Deel 2 in de serie ‘Het voetspoor van Indische boeken’
Vilan van de Loo is neerlandica en biografe; behalve van mevrouw Kloppenburg schreef zij inmiddels de levensverhalen van Beata van Helsdingen-Schoevers, Lin Scholte, Johannes ‘Pa’ van der Steur en Melati van Java – op de laatste promoveerde zij. Haar specifieke interesse voor de vrouwelijke schrijvers uit Indië komt tot uiting in een speciale website: Het damescompartiment online, naar de enigszins denigrerende kwalificatie die Rob Nieuwenhuys in zijn Oost-Indische Spiegel hanteerde, nu omgesmeed tot geuzennaam. Haar nieuwe project betreft het leven van de roemruchte J.B. van Heutsz, van wie zij onlangs een brief publiceerde.
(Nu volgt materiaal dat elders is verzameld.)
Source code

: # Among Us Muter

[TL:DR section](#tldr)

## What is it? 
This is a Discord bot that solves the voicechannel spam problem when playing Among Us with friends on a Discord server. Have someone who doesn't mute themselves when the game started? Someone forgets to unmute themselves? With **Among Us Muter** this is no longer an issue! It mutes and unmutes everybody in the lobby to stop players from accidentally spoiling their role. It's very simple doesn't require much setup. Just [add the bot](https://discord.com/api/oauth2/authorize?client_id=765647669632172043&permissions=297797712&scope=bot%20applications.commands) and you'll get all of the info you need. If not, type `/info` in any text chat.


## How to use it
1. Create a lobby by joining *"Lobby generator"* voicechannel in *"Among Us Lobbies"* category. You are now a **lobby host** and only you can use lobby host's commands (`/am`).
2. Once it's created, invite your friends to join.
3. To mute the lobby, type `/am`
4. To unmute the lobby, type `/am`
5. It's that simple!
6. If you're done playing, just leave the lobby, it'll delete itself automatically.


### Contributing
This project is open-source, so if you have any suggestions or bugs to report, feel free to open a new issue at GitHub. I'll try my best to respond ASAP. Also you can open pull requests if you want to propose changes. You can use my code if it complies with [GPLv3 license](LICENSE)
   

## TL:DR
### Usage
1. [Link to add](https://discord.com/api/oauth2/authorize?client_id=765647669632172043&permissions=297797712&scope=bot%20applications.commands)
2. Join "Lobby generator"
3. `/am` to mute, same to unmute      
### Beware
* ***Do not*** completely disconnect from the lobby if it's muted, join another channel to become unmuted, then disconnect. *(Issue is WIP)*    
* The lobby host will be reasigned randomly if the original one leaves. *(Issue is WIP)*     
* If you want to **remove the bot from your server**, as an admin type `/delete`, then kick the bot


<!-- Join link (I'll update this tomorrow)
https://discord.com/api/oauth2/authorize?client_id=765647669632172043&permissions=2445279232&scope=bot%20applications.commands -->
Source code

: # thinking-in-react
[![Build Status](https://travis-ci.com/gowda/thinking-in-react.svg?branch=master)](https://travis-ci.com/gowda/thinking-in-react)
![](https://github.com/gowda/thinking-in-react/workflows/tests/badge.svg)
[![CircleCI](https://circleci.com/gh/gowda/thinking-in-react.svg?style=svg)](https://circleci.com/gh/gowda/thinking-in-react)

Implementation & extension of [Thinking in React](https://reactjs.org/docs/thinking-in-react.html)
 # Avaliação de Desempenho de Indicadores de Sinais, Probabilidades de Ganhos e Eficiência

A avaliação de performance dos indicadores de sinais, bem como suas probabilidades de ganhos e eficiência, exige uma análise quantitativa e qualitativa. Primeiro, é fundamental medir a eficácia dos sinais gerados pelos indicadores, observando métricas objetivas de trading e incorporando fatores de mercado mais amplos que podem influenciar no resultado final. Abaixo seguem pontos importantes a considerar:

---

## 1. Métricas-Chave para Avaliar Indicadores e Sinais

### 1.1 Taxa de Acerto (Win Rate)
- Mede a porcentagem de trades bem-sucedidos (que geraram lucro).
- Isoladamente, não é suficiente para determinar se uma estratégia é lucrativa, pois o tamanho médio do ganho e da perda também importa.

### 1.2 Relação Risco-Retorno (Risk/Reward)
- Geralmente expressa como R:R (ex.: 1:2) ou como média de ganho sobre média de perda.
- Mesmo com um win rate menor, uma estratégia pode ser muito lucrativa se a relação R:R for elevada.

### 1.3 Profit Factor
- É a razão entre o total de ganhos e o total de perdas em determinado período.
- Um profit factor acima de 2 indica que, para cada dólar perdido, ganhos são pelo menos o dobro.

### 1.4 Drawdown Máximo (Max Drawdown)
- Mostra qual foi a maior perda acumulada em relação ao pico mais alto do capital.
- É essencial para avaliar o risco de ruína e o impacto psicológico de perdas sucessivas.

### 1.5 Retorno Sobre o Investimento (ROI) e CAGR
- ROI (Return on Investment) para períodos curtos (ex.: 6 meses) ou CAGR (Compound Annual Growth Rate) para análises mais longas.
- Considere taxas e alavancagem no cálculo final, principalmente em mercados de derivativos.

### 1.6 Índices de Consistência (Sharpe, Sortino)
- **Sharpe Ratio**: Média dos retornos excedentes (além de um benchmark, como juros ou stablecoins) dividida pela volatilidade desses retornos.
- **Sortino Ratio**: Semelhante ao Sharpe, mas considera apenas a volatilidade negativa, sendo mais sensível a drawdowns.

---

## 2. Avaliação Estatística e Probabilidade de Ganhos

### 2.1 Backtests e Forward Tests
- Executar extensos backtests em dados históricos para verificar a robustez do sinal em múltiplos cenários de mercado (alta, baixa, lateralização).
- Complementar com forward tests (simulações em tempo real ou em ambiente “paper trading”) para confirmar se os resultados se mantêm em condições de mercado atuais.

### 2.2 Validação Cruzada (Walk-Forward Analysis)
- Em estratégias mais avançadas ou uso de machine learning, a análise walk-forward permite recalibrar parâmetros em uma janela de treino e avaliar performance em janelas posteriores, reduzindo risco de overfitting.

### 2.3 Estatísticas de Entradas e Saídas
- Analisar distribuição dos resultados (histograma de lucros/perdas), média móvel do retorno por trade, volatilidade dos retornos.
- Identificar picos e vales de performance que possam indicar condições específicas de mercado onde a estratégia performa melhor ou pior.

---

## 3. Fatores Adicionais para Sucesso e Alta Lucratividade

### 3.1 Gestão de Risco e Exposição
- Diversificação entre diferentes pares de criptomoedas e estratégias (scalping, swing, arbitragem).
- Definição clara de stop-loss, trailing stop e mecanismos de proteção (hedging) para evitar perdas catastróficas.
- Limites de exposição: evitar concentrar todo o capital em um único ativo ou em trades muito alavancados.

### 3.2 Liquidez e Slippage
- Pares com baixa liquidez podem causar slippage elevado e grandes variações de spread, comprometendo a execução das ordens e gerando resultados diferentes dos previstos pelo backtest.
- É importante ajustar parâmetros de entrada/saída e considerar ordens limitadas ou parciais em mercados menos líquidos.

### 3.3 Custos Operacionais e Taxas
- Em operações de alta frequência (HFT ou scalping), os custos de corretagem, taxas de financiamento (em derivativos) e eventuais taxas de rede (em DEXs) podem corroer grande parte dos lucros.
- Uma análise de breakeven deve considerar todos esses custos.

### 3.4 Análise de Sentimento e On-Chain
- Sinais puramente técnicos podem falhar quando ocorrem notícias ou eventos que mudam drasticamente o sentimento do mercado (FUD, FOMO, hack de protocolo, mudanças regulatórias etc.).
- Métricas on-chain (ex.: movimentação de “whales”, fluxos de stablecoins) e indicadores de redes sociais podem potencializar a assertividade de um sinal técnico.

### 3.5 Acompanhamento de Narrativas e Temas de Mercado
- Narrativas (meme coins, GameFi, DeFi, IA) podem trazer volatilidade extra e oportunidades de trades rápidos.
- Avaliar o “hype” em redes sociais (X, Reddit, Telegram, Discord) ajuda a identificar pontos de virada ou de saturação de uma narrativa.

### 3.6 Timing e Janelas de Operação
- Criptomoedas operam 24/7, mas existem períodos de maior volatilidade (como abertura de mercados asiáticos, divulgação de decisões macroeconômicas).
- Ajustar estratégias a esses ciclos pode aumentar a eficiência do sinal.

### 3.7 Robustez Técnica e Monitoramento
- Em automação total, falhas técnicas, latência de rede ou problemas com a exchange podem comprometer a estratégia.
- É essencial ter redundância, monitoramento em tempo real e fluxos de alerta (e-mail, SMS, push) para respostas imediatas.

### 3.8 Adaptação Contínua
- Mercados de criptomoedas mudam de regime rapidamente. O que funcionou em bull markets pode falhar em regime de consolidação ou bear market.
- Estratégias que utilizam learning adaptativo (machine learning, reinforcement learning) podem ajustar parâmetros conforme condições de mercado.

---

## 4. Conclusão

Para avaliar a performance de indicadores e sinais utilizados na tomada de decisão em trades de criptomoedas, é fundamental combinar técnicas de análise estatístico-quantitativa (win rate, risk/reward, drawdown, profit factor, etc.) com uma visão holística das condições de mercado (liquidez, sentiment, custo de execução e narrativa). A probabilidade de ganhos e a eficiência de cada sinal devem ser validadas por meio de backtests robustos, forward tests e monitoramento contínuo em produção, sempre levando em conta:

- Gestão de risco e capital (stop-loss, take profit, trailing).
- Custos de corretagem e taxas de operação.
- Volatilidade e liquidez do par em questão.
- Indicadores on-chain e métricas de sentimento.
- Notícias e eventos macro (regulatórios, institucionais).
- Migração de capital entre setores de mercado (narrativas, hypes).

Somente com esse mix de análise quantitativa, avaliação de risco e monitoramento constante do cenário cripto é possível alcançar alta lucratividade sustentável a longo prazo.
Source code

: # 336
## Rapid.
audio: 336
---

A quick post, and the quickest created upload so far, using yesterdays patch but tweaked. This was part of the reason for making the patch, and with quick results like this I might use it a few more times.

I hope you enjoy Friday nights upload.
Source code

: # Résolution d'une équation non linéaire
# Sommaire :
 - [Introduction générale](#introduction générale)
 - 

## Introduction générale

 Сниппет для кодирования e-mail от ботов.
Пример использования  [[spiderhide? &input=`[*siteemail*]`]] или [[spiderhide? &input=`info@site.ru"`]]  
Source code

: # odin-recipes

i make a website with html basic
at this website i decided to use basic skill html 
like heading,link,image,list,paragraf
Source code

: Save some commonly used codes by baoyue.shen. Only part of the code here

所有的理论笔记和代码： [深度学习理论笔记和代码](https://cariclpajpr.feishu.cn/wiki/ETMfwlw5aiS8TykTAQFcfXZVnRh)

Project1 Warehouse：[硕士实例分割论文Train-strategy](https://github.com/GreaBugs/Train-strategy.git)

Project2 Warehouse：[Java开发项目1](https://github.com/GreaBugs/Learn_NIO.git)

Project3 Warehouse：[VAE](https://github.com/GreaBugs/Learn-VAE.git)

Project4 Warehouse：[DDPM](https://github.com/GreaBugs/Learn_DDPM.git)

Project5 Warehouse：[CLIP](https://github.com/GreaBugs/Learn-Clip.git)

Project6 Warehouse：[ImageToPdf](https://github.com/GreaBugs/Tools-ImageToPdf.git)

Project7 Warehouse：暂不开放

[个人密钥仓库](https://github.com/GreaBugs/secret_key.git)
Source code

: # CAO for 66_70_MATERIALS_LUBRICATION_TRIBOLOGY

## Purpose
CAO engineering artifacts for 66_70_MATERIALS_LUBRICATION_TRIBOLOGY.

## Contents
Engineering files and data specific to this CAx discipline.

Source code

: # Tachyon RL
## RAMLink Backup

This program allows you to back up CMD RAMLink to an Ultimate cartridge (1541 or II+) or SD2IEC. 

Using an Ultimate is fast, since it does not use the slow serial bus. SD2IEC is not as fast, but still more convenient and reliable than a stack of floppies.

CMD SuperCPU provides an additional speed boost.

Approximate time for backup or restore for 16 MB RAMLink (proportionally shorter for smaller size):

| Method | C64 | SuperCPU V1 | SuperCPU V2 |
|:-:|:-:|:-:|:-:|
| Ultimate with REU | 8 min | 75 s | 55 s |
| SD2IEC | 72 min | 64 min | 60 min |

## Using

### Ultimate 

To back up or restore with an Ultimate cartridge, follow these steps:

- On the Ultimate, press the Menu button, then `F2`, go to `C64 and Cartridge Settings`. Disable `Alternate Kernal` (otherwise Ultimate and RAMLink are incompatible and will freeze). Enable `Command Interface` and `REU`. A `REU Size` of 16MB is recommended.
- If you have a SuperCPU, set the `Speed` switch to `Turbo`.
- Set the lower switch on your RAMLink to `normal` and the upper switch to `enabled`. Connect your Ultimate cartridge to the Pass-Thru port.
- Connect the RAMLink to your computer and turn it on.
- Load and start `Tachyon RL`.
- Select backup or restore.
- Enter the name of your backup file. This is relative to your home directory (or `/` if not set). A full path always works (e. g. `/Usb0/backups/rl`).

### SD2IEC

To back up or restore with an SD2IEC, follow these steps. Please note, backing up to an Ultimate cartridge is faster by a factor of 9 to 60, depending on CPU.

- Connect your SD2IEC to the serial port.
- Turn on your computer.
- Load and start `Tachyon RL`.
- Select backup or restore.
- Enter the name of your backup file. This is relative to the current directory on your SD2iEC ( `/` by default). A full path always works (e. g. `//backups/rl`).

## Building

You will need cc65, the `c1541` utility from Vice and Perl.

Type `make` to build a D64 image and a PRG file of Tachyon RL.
Op 28 mei, 16.30 u houdt zij op de Tong Tong Fair een lezing onder de titel ‘De grote twaalf. Indische boeken die Nederland veranderden’.
In 2008 stond ik op het achtererf van het oude huis. Bodjongweg 80, Semarang. Daar had de Indische kruidengeneeskundige mevrouw Kloppenburg jarenlang gewoond. In mijn bezit was een foto waarop ze op precies dezelfde plaats stond als ik nu. Ze was dichterbij gekomen dan ik ooit had kunnen denken. Het huis stond te koop. Maar ’t was boven mijn budget.
Dankzij mevrouw Kloppenburg heb ik Indië ontdekt. Ik had wel hier en daar iets gelezen over haar kruidengeneeskunde, maar een biografie bleek niet te bestaan. Veel informatie was er evenmin te vinden. Toen ik uit boosheid over het ontbreken daarvan besloot maar zèlf dat boek te gaan schrijven, moest ik op zoek. Nee, niet naar archieven. Naar mensen die iets konden weten. En naar Indië, dus zo ging ik als vanzelfsprekend naar de Tong Tong Fair, toen nog Pasar Malam Besar. Ik herinner me nog steeds hoe verbijsterd ik door de paden liep. Zo veel Indische mensen had ik nog nooit bij elkaar gezien, en wat waren er veel ouderen, ze wisten vast nog veel over vroeger. Elke keer wanneer er een grote bus arriveerde, ging ik kijken: alweer oude tantes en ooms, wat een rijkdom aan herinneringen brachten ze mee.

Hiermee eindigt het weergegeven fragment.